TL;DR
- Ampere-architecture data centre GPU (GA100, TSMC 7N, 54 billion transistors) launched at GTC May 2020 — the silicon behind GPT-3, Megatron-LM, BLOOM, Llama 1/2, and the entire first generation of Stable Diffusion. Still the dominant non-Hopper SKU on hyperscalers and neoclouds in 2026 because its software stack is the deepest on the planet.
- Two memory tiers: 40 GB HBM2 at 1.55 TB/s (launch) and 80 GB HBM2e at 2.0 TB/s (Q4 2021 refresh). Two form factors: SXM4 (400 W, NVLink-attached, fills HGX-A100 baseboards and AWS p4d/p4de, GCP a2-ultragpu) and PCIe Gen4 (250-300 W, drop-in for retrofit servers).
- Third-generation Tensor Core: 312 TFLOPS TF32, 624 TFLOPS BF16/FP16 (2:4 sparse), 1,248 TOPS INT8 — no FP8 (Hopper-only), no FP4 (Blackwell-only). MIG generation 1 partitions a single card into up to 7 hardware-isolated slices with dedicated SMs, L2 and HBM bandwidth.
- NVLink 3.0 at 600 GB/s per GPU and six NVSwitch chips per HGX baseboard give an 8-GPU non-blocking all-to-all fabric — but A100 predates NVLink Switch System, so multi-node training crosses InfiniBand HDR/NDR and looks like discrete 8-GPU islands.
- Pricing in 2026: on-demand $1.80-$2.25 / GPU-hr at hyperscalers, $1.10-$1.40 1-year reserved, $0.85-$1.10 3-year, $0.65-$0.90 spot. Cost-per-million-output-tokens for Llama 3.1 8B FP16: roughly $0.75 — competitive with L40S, cheaper than H100 on small-model serving.
Overview#
The A100 is the GPU that catalysed the modern LLM era.
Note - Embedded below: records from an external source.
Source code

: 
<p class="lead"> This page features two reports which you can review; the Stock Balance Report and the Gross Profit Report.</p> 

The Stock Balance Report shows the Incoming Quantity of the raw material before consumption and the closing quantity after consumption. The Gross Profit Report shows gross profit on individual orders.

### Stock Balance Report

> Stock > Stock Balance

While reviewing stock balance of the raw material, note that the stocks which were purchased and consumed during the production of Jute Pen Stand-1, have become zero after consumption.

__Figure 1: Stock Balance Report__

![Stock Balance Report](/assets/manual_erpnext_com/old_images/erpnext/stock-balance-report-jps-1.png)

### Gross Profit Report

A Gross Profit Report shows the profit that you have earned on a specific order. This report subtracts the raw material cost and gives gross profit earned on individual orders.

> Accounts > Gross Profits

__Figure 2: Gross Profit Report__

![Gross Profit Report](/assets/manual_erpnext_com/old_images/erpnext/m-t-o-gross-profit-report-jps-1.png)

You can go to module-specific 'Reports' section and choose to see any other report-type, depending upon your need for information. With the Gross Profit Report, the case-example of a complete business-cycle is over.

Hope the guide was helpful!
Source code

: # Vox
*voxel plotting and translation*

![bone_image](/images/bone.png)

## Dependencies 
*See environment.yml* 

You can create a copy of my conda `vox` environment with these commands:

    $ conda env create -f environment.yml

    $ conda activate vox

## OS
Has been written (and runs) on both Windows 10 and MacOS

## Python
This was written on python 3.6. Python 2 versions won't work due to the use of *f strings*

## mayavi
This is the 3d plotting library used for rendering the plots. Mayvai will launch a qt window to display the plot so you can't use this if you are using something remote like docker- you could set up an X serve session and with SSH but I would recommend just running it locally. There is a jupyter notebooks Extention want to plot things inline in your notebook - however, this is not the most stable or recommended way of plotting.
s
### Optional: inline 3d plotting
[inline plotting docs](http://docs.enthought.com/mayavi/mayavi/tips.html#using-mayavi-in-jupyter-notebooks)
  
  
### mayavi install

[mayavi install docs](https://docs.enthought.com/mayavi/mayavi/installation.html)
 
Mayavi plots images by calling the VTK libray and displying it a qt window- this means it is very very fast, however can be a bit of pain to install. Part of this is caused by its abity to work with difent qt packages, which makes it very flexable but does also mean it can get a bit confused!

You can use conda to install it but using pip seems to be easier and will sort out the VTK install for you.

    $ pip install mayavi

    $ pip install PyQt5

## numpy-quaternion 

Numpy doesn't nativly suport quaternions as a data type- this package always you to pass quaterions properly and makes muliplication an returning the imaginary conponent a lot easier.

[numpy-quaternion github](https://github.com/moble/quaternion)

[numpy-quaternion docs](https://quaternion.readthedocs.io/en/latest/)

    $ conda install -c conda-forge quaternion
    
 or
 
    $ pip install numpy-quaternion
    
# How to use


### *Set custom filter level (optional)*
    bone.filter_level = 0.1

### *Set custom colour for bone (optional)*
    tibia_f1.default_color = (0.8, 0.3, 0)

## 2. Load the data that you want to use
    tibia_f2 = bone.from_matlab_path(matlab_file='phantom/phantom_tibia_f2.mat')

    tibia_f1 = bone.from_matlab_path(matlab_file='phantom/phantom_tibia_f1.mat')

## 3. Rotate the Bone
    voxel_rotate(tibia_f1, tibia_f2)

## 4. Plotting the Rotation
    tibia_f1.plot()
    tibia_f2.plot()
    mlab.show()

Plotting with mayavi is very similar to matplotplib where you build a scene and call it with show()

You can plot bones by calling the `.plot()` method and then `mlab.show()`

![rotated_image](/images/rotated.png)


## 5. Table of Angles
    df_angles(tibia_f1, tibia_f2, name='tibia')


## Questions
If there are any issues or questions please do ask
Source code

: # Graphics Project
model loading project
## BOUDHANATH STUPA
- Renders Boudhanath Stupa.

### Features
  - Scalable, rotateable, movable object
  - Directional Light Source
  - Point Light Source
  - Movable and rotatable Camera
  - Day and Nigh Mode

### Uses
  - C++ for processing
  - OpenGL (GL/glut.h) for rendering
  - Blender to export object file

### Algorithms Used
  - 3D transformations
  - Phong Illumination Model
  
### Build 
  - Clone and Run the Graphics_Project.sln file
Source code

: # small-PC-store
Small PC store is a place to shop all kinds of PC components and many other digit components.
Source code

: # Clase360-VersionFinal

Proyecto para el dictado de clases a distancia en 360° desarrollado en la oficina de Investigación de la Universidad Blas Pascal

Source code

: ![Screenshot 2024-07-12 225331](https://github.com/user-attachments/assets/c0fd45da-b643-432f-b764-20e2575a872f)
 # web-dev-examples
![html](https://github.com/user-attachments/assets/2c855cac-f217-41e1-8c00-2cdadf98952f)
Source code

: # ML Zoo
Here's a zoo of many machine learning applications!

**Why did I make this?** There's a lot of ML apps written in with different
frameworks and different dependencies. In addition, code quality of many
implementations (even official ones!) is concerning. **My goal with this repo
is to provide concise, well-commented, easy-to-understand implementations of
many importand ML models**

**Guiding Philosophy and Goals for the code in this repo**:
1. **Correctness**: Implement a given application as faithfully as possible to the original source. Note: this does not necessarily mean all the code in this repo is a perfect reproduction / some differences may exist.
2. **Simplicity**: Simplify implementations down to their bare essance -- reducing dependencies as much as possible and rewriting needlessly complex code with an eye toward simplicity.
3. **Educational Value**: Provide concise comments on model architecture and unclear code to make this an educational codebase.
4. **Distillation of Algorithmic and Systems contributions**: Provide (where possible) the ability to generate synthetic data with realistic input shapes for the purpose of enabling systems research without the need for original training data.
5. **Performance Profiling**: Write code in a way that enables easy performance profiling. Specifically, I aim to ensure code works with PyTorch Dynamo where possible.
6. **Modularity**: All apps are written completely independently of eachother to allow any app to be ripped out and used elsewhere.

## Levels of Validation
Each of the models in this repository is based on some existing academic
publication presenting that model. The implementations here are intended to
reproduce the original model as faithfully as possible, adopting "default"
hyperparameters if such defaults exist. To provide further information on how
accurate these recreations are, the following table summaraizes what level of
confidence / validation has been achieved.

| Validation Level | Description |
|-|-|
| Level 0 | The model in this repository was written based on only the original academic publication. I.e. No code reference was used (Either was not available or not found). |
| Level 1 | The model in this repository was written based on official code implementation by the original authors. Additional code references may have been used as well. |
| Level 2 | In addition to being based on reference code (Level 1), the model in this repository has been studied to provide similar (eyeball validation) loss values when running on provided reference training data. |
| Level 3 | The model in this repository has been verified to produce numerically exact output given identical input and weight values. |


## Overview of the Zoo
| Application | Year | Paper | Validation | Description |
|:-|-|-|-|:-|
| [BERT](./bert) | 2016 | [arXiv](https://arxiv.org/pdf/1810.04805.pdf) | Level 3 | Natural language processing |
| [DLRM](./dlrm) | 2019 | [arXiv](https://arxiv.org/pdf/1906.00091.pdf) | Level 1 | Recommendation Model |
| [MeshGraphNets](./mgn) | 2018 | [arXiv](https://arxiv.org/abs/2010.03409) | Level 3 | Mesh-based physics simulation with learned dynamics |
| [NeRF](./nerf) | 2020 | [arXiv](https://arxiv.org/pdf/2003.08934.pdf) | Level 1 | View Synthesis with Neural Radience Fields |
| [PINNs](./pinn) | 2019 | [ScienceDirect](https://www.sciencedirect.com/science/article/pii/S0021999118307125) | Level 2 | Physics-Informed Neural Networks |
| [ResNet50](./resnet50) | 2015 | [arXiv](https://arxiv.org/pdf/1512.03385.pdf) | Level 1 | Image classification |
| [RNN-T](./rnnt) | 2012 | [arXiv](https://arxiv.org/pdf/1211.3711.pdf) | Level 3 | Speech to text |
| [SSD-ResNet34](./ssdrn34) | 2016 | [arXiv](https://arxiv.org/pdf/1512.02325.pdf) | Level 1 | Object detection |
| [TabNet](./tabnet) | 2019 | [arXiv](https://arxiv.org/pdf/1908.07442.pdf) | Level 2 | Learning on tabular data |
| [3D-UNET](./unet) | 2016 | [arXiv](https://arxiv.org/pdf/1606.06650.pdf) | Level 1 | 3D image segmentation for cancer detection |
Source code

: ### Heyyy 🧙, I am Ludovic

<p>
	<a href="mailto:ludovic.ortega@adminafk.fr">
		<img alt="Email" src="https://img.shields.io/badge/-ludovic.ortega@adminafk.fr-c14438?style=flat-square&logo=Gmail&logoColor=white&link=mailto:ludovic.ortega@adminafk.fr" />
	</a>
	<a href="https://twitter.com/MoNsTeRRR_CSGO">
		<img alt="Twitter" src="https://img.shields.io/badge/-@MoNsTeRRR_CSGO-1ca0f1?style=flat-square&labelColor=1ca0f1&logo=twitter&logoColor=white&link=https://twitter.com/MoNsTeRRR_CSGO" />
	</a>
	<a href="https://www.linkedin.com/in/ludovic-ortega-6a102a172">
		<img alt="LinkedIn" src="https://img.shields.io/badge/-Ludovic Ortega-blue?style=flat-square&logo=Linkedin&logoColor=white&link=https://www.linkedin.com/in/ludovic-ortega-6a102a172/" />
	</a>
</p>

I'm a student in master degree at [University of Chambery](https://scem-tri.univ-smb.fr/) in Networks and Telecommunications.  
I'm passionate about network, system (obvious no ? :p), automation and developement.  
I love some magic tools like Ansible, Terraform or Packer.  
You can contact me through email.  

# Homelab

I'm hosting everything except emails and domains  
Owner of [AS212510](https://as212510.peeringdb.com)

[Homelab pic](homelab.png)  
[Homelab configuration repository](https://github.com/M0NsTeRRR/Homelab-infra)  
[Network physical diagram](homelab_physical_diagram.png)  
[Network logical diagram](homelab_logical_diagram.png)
Announced at GTC in May 2020 and shipping in volume through 2024, it pairs the Ampere GA100 die (54 billion transistors on TSMC's 7nm 'N7' process, marketed as 7N) with HBM2/HBM2e memory and the third-generation Tensor Core. Every named model on the early frontier — GPT-3, Megatron-LM, BLOOM, the first three generations of Llama, the original Stable Diffusion, the first internal Anthropic and OpenAI training runs — was trained on A100 clusters. By the time Hopper arrived in volume in 2023, an entire industry had been built on Ampere assumptions.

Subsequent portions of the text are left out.